▶ _Action item_
What is needed is an exact copy of the lines in the listing below, from the one with "## Innovative Features" up to and including the one with "Accessible UI: The", with no other lines.

=-=-=-=-=

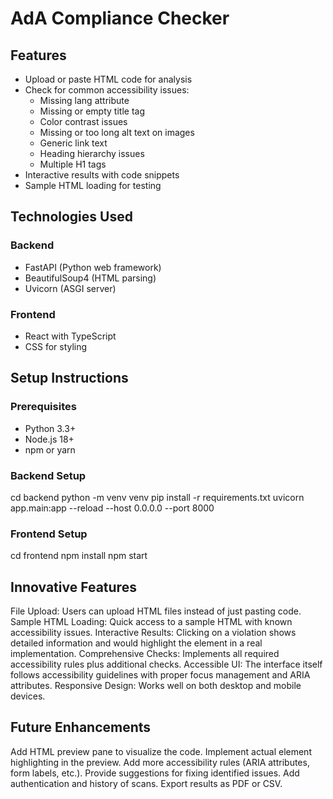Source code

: # AdA Compliance Checker

## Features

- Upload or paste HTML code for analysis
- Check for common accessibility issues:
  - Missing lang attribute
  - Missing or empty title tag
  - Color contrast issues
  - Missing or too long alt text on images
  - Generic link text
  - Heading hierarchy issues
  - Multiple H1 tags
- Interactive results with code snippets
- Sample HTML loading for testing

## Technologies Used

### Backend

- FastAPI (Python web framework)
- BeautifulSoup4 (HTML parsing)
- Uvicorn (ASGI server)

### Frontend

- React with TypeScript
- CSS for styling

## Setup Instructions

### Prerequisites

- Python 3.3+
- Node.js 18+
- npm or yarn

### Backend Setup

cd backend
python -m venv venv
pip install -r requirements.txt
uvicorn app.main:app --reload --host 0.0.0.0 --port 8000

### Frontend Setup

cd frontend
npm install
npm start

## Innovative Features

File Upload: Users can upload HTML files instead of just pasting code.
Sample HTML Loading: Quick access to a sample HTML with known accessibility issues.
Interactive Results: Clicking on a violation shows detailed information and would highlight the element in a real implementation.
Comprehensive Checks: Implements all required accessibility rules plus additional checks.
Accessible UI: The interface itself follows accessibility guidelines with proper focus management and ARIA attributes.
Responsive Design: Works well on both desktop and mobile devices.

## Future Enhancements

Add HTML preview pane to visualize the code.
Implement actual element highlighting in the preview.
Add more accessibility rules (ARIA attributes, form labels, etc.).
Provide suggestions for fixing identified issues.
Add authentication and history of scans.
Export results as PDF or CSV.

=-=-=-=-=

▶ _Answer section_
## Innovative Features

File Upload: Users can upload HTML files instead of just pasting code.
Sample HTML Loading: Quick access to a sample HTML with known accessibility issues.
Interactive Results: Clicking on a violation shows detailed information and would highlight the element in a real implementation.
Comprehensive Checks: Implements all required accessibility rules plus additional checks.
Accessible UI: The interface itself follows accessibility guidelines with proper focus management and ARIA attributes.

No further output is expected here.